▶ **YOUR TASK**:
Starting at the line that contains "Control systems are a", quote each line exactly through the last line of the entries, both included.

======

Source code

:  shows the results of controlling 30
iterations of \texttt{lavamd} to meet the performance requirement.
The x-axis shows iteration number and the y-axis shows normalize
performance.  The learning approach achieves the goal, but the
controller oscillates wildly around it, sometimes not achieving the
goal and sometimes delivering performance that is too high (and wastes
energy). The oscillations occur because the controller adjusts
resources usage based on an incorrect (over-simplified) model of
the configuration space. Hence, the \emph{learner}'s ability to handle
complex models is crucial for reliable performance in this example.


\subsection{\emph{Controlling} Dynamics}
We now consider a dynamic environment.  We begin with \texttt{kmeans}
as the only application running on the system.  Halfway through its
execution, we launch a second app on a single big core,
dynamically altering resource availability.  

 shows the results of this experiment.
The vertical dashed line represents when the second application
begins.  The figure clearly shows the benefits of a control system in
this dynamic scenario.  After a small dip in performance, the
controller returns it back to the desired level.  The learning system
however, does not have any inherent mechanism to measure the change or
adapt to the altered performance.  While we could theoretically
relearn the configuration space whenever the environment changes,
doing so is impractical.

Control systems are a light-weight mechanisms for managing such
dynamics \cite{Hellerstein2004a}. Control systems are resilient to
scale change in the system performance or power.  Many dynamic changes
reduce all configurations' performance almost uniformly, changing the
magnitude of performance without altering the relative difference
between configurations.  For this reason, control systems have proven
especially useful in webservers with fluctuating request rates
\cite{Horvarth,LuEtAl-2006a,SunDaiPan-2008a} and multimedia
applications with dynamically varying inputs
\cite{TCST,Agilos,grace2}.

======

▶ **YOUR RESPONSE**:
Control systems are a light-weight mechanisms for managing such
dynamics \cite{Hellerstein2004a}. Control systems are resilient to
scale change in the system performance or power.  Many dynamic changes
reduce all configurations' performance almost uniformly, changing the
magnitude of performance without altering the relative difference
between configurations.  For this reason, control systems have proven
especially useful in webservers with fluctuating request rates
\cite{Horvarth,LuEtAl-2006a,SunDaiPan-2008a} and multimedia
applications with dynamically varying inputs
\cite{TCST,Agilos,grace2}.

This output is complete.